Hello. Using DeSeq2 on my data (control vs treatment), I got a list of genes with their adjusted p-values and LogF2c. I observed that core genes of a specific category were being significantly downregulated. After I ran the GSEA analysis, the trend reversed, showing upregulation instead. Turns out the GO annotation it was using contained many other affiliated genes (except the core genes), which were being upregulated. My question is this: I want to be able to use the GSEA heatmap, because it shows a good overall picture for the main categories, but for some it is showing the opposite trend. In such a case, what should I do?
So, are you saying that I use something like ORA?

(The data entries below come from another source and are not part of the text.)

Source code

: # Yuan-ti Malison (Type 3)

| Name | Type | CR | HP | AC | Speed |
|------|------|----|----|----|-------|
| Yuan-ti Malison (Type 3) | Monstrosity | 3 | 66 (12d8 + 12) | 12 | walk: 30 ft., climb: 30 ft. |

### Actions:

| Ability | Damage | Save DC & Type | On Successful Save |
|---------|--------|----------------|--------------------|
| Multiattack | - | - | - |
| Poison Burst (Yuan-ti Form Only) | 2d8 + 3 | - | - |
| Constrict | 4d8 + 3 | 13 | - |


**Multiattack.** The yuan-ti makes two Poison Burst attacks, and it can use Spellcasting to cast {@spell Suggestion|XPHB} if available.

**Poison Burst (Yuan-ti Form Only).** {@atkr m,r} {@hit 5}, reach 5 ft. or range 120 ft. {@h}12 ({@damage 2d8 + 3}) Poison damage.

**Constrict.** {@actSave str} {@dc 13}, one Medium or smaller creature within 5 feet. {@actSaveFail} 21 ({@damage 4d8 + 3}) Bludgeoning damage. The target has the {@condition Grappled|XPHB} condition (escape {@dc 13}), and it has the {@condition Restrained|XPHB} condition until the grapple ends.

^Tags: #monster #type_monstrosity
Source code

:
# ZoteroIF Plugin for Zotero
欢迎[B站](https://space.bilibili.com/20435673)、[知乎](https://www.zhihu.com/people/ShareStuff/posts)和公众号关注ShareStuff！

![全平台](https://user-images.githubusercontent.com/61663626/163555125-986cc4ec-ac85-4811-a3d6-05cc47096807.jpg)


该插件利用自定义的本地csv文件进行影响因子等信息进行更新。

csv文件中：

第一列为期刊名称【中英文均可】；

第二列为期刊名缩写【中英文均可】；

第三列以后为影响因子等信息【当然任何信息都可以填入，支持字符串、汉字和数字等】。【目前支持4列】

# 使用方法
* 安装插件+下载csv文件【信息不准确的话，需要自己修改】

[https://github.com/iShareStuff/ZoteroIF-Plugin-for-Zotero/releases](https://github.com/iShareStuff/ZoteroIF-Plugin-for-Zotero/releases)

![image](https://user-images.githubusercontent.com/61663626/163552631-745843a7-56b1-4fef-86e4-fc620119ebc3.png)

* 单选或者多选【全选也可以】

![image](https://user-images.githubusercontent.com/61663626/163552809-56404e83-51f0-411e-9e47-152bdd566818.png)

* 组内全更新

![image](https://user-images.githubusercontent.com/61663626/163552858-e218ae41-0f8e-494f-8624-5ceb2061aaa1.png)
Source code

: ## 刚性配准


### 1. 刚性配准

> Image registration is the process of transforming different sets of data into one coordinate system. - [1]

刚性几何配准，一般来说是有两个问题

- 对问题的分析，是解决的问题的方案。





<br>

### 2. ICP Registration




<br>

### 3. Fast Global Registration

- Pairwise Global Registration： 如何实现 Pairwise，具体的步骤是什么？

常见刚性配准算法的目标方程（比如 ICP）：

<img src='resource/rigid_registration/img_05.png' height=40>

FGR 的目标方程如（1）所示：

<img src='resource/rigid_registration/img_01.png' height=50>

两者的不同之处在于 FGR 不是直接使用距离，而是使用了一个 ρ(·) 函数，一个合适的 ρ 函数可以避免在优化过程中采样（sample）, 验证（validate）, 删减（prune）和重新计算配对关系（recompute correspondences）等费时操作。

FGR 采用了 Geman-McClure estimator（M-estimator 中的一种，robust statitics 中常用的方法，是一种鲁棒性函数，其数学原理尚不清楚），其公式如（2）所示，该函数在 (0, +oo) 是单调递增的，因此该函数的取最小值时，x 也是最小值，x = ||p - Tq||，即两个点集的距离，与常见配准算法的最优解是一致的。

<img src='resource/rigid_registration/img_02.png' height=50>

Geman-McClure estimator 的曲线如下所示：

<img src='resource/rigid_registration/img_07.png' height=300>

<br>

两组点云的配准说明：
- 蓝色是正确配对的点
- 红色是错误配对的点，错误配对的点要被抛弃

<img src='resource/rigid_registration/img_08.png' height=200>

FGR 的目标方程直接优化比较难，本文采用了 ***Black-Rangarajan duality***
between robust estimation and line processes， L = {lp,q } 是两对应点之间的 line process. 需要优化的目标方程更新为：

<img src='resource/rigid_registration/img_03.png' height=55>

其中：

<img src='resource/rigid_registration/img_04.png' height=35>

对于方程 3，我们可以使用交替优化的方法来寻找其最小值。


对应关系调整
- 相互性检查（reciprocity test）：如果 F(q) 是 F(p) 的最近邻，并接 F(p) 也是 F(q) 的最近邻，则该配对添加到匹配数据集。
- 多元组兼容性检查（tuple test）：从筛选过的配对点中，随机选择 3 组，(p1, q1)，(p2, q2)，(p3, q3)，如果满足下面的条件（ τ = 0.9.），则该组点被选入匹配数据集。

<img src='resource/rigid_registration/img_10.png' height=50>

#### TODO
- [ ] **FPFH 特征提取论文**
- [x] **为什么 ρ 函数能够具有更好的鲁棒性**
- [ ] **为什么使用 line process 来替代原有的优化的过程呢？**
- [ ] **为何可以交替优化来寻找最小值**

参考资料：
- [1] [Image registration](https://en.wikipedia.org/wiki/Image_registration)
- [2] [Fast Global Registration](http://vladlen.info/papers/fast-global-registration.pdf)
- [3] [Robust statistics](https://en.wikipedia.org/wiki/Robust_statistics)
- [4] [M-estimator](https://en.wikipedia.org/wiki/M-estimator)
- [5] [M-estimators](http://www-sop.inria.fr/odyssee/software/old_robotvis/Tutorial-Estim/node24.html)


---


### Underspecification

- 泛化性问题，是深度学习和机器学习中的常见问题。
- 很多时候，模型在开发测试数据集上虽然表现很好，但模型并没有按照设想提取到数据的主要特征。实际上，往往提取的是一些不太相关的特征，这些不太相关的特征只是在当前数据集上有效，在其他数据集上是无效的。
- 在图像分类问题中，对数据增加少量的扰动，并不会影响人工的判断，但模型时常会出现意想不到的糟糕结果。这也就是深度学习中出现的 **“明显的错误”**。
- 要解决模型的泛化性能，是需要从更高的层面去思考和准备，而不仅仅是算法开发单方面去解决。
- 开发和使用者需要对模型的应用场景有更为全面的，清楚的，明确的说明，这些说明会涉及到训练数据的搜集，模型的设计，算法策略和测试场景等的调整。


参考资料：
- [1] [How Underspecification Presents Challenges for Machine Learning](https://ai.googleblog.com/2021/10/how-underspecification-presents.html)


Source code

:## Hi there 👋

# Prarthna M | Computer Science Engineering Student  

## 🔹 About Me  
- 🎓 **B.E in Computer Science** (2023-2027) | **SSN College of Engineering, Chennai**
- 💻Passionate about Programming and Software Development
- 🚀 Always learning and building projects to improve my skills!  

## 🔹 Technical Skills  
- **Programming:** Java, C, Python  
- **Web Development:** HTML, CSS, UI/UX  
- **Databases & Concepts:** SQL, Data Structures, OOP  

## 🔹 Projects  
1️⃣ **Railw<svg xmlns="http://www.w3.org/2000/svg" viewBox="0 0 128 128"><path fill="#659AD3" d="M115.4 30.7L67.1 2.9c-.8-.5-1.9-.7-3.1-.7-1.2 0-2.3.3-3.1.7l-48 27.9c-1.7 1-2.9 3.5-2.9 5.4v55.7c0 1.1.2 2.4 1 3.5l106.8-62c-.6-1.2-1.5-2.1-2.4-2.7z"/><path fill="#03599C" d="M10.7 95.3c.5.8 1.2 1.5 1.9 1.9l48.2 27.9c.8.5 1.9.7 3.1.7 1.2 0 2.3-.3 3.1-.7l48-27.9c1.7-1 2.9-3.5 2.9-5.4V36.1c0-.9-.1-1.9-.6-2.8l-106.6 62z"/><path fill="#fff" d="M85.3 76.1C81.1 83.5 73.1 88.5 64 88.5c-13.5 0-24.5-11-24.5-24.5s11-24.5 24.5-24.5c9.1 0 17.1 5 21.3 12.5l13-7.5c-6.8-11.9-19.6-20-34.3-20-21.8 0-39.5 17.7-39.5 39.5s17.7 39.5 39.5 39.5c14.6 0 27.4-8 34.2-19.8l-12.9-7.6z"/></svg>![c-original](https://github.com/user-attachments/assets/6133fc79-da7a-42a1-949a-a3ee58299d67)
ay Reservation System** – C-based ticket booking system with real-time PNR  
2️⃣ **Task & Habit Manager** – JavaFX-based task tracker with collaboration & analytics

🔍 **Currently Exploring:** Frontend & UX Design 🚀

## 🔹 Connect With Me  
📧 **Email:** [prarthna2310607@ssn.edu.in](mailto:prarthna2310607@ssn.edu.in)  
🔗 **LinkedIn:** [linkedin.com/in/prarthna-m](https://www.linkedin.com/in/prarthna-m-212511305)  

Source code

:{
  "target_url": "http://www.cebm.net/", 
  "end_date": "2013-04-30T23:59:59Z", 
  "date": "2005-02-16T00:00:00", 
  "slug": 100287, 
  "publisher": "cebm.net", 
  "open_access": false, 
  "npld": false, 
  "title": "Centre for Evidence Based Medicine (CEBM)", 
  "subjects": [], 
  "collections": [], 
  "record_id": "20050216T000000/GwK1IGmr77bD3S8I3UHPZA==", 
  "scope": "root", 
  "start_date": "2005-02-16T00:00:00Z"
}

no, walk me through your process and let's check how did you end up with different regulation. For visualization, you can check some ideas from this: https://yulab-smu.top/biomedical-knowledge-mining-book/index.html
I used featureCounts to get gene-level counts from RNA-seq BAMs, then ran DESeq2 to get log2FoldChanges and adjusted p-values. Then I took the full ranked list (by log2FoldChange), and ran GSEA using libraries like gseapy with GO_Biological_Process_2023 as the gene set.
In the DESeq 2 list, I could see many core transcriptional genes being significantly downregulated. But in the GSEA list, I could see the genes in that or related to that process being upregulated. I extracted the specific annotation from the GO_Biological_Process 2023, and turns out while it does show many genes being downregulated (which I saw earlier), it also has other genes in the process (not necessarily core, but important), many of which are upregulated, and I think that skews the GSEA ranking. Even if another category related/specific to transcription (since GO categories can overlap) does show as downregulated, it is not significant.
try log2FoldChange * -10logpvalue and if possible can you cross check it with the library in the link I sent earlier. How can you tell that they are upregulated in GSEA list? Are there more core transcriptional genes that are significantly downregulated than upregulated?
P.S. You can actually segregate the 2 sets into upregulated and downregulated genes (with set pvalue and log2foldchange threshold) and then test them seperately by overrepresentation. There you can see if the downregulated or upregulated genes are significantly overrepresented in your pathway of interest.
I believe you are right. My mistake! I am confusing NES with upregulation/downregulation, I think. It is a little confusing.